:: Problem to work on ::
Retype the data below, every word of it, exactly.

[Records from a dataset]
Content starts
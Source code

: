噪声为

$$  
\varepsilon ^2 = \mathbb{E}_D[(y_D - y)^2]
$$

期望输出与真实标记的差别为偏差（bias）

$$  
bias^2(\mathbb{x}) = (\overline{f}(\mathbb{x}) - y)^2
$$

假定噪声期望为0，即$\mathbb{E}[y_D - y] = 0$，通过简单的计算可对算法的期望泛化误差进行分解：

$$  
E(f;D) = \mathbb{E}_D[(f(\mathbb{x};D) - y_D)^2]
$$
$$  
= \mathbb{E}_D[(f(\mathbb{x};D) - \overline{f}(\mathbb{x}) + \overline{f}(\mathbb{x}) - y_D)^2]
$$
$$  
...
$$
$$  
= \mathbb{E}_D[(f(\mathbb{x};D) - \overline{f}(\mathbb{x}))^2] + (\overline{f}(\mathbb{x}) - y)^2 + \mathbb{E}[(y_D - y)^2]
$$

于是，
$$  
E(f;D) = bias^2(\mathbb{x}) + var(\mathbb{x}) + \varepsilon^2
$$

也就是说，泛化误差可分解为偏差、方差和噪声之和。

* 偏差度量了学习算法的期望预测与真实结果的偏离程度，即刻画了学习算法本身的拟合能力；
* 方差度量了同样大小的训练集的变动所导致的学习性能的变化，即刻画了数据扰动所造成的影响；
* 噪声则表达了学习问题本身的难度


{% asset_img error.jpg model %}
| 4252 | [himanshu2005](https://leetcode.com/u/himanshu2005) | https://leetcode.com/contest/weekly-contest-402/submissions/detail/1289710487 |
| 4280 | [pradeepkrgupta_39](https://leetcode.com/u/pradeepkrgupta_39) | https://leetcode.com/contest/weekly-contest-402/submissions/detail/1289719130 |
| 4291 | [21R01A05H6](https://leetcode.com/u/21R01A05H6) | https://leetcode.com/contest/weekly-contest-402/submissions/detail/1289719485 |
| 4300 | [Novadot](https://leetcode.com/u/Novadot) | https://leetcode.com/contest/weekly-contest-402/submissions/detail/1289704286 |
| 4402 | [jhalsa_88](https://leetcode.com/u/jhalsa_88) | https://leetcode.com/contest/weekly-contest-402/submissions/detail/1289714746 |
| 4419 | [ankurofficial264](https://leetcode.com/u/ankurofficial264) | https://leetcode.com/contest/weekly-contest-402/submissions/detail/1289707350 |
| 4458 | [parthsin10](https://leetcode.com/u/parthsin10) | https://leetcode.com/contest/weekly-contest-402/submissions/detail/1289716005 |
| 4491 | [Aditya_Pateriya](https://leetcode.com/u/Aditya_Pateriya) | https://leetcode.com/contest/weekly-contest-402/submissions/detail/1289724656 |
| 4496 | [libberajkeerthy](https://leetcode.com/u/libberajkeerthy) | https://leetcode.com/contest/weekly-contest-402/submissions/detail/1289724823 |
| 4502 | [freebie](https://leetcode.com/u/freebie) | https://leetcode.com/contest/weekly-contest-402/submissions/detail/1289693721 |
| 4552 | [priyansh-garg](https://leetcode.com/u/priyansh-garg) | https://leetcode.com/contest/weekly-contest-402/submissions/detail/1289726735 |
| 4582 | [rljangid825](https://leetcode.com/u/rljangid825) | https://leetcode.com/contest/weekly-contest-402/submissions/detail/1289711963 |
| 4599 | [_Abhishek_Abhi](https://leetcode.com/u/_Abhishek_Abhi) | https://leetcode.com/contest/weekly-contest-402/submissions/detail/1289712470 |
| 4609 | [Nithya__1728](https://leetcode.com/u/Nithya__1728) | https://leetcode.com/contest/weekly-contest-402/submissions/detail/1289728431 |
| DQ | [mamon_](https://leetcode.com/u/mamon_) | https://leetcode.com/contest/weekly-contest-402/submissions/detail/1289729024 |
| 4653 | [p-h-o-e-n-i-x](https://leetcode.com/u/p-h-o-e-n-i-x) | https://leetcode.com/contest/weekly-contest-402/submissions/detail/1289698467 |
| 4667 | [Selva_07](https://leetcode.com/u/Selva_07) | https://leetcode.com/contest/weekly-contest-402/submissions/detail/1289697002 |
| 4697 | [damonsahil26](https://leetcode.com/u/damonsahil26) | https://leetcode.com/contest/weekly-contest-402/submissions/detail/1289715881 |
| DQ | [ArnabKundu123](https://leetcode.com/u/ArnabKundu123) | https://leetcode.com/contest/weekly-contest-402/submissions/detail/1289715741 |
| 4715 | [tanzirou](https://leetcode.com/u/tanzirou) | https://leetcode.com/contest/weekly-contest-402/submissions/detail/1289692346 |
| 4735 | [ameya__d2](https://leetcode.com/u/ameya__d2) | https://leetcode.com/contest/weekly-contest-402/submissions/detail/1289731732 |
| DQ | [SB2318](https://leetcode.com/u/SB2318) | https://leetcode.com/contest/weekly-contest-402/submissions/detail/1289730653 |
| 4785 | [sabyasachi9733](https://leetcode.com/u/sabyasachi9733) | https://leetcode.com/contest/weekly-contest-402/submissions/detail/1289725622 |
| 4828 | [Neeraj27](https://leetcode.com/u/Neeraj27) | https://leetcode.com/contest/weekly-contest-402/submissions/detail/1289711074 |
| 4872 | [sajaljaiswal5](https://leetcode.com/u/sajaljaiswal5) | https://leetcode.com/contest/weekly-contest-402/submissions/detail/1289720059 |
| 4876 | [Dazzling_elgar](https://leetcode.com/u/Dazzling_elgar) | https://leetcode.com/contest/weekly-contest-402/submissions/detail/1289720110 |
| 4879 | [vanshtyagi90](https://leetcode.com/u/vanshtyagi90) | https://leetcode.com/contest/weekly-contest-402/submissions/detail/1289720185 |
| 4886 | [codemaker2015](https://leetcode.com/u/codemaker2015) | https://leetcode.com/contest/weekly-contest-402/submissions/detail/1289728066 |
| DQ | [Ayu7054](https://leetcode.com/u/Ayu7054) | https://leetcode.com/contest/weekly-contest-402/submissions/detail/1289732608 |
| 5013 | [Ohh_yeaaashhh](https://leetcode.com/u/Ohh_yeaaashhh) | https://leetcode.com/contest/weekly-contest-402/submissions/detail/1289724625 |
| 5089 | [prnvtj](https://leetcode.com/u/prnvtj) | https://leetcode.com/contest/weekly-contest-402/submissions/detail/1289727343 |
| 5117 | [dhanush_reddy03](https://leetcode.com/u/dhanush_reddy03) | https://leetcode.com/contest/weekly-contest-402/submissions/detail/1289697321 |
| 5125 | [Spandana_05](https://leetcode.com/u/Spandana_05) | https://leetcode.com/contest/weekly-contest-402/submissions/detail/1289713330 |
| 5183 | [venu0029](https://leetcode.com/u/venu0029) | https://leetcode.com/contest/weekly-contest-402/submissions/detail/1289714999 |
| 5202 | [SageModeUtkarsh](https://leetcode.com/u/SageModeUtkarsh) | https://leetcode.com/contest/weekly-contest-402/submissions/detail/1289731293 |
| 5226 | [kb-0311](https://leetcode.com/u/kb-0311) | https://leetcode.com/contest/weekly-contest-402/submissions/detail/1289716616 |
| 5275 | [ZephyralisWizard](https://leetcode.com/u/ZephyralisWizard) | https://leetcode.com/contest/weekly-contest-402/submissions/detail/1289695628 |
Content ends
:: Expected answer ::
Source code

:噪声为

$$  
\varepsilon ^2 = \mathbb{E}_D[(y_D - y)^2]
$$

期望输出与真实标记的差别为偏差（bias）

$$  
bias^2(\mathbb{x}) = (\overline{f}(\mathbb{x}) - y)^2
$$

假定噪声期望为0，即$\mathbb{E}[y_D - y] = 0$，通过简单的计算可对算法的期望泛化误差进行分解：

$$  
E(f;D) = \mathbb{E}_D[(f(\mathbb{x};D) - y_D)^2]
$$
$$  
= \mathbb{E}_D[(f(\mathbb{x};D) - \overline{f}(\mathbb{x}) + \overline{f}(\mathbb{x}) - y_D)^2]
$$
$$  
...
$$
$$  
= \mathbb{E}_D[(f(\mathbb{x};D) - \overline{f}(\mathbb{x}))^2] + (\overline{f}(\mathbb{x}) - y)^2 + \mathbb{E}[(y_D - y)^2]
$$

于是，
$$  
E(f;D) = bias^2(\mathbb{x}) + var(\mathbb{x}) + \varepsilon^2
$$

也就是说，泛化误差可分解为偏差、方差和噪声之和。

* 偏差度量了学习算法的期望预测与真实结果的偏离程度，即刻画了学习算法本身的拟合能力；
* 方差度量了同样大小的训练集的变动所导致的学习性能的变化，即刻画了数据扰动所造成的影响；
* 噪声则表达了学习问题本身的难度


{% asset_img error.jpg model %}
| 4252 | [himanshu2005](https://leetcode.com/u/himanshu2005) | https://leetcode.com/contest/weekly-contest-402/submissions/detail/1289710487 |
| 4280 | [pradeepkrgupta_39](https://leetcode.com/u/pradeepkrgupta_39) | https://leetcode.com/contest/weekly-contest-402/submissions/detail/1289719130 |
| 4291 | [21R01A05H6](https://leetcode.com/u/21R01A05H6) | https://leetcode.com/contest/weekly-contest-402/submissions/detail/1289719485 |
| 4300 | [Novadot](https://leetcode.com/u/Novadot) | https://leetcode.com/contest/weekly-contest-402/submissions/detail/1289704286 |
| 4402 | [jhalsa_88](https://leetcode.com/u/jhalsa_88) | https://leetcode.com/contest/weekly-contest-402/submissions/detail/1289714746 |
| 4419 | [ankurofficial264](https://leetcode.com/u/ankurofficial264) | https://leetcode.com/contest/weekly-contest-402/submissions/detail/1289707350 |
| 4458 | [parthsin10](https://leetcode.com/u/parthsin10) | https://leetcode.com/contest/weekly-contest-402/submissions/detail/1289716005 |
| 4491 | [Aditya_Pateriya](https://leetcode.com/u/Aditya_Pateriya) | https://leetcode.com/contest/weekly-contest-402/submissions/detail/1289724656 |
| 4496 | [libberajkeerthy](https://leetcode.com/u/libberajkeerthy) | https://leetcode.com/contest/weekly-contest-402/submissions/detail/1289724823 |
| 4502 | [freebie](https://leetcode.com/u/freebie) | https://leetcode.com/contest/weekly-contest-402/submissions/detail/1289693721 |
| 4552 | [priyansh-garg](https://leetcode.com/u/priyansh-garg) | https://leetcode.com/contest/weekly-contest-402/submissions/detail/1289726735 |
| 4582 | [rljangid825](https://leetcode.com/u/rljangid825) | https://leetcode.com/contest/weekly-contest-402/submissions/detail/1289711963 |
| 4599 | [_Abhishek_Abhi](https://leetcode.com/u/_Abhishek_Abhi) | https://leetcode.com/contest/weekly-contest-402/submissions/detail/1289712470 |
| 4609 | [Nithya__1728](https://leetcode.com/u/Nithya__1728) | https://leetcode.com/contest/weekly-contest-402/submissions/detail/1289728431 |
| DQ | [mamon_](https://leetcode.com/u/mamon_) | https://leetcode.com/contest/weekly-contest-402/submissions/detail/1289729024 |
| 4653 | [p-h-o-e-n-i-x](https://leetcode.com/u/p-h-o-e-n-i-x) | https://leetcode.com/contest/weekly-contest-402/submissions/detail/1289698467 |
| 4667 | [Selva_07](https://leetcode.com/u/Selva_07) | https://leetcode.com/contest/weekly-contest-402/submissions/detail/1289697002 |
| 4697 | [damonsahil26](https://leetcode.com/u/damonsahil26) | https://leetcode.com/contest/weekly-contest-402/submissions/detail/1289715881 |
| DQ | [ArnabKundu123](https://leetcode.com/u/ArnabKundu123) | https://leetcode.com/contest/weekly-contest-402/submissions/detail/1289715741 |
| 4715 | [tanzirou](https://leetcode.com/u/tanzirou) | https://leetcode.com/contest/weekly-contest-402/submissions/detail/1289692346 |
| 4735 | [ameya__d2](https://leetcode.com/u/ameya__d2) | https://leetcode.com/contest/weekly-contest-402/submissions/detail/1289731732 |
| DQ | [SB2318](https://leetcode.com/u/SB2318) | https://leetcode.com/contest/weekly-contest-402/submissions/detail/1289730653 |
| 4785 | [sabyasachi9733](https://leetcode.com/u/sabyasachi9733) | https://leetcode.com/contest/weekly-contest-402/submissions/detail/1289725622 |
| 4828 | [Neeraj27](https://leetcode.com/u/Neeraj27) | https://leetcode.com/contest/weekly-contest-402/submissions/detail/1289711074 |
| 4872 | [sajaljaiswal5](https://leetcode.com/u/sajaljaiswal5) | https://leetcode.com/contest/weekly-contest-402/submissions/detail/1289720059 |
| 4876 | [Dazzling_elgar](https://leetcode.com/u/Dazzling_elgar) | https://leetcode.com/contest/weekly-contest-402/submissions/detail/1289720110 |
| 4879 | [vanshtyagi90](https://leetcode.com/u/vanshtyagi90) | https://leetcode.com/contest/weekly-contest-402/submissions/detail/1289720185 |
| 4886 | [codemaker2015](https://leetcode.com/u/codemaker2015) | https://leetcode.com/contest/weekly-contest-402/submissions/detail/1289728066 |
| DQ | [Ayu7054](https://leetcode.com/u/Ayu7054) | https://leetcode.com/contest/weekly-contest-402/submissions/detail/1289732608 |
| 5013 | [Ohh_yeaaashhh](https://leetcode.com/u/Ohh_yeaaashhh) | https://leetcode.com/contest/weekly-contest-402/submissions/detail/1289724625 |
| 5089 | [prnvtj](https://leetcode.com/u/prnvtj) | https://leetcode.com/contest/weekly-contest-402/submissions/detail/1289727343 |
| 5117 | [dhanush_reddy03](https://leetcode.com/u/dhanush_reddy03) | https://leetcode.com/contest/weekly-contest-402/submissions/detail/1289697321 |
| 5125 | [Spandana_05](https://leetcode.com/u/Spandana_05) | https://leetcode.com/contest/weekly-contest-402/submissions/detail/1289713330 |
| 5183 | [venu0029](https://leetcode.com/u/venu0029) | https://leetcode.com/contest/weekly-contest-402/submissions/detail/1289714999 |
| 5202 | [SageModeUtkarsh](https://leetcode.com/u/SageModeUtkarsh) | https://leetcode.com/contest/weekly-contest-402/submissions/detail/1289731293 |
| 5226 | [kb-0311](https://leetcode.com/u/kb-0311) | https://leetcode.com/contest/weekly-contest-402/submissions/detail/1289716616 |
| 5275 | [ZephyralisWizard](https://leetcode.com/u/ZephyralisWizard) | https://leetcode.com/contest/weekly-contest-402/submissions/detail/1289695628 |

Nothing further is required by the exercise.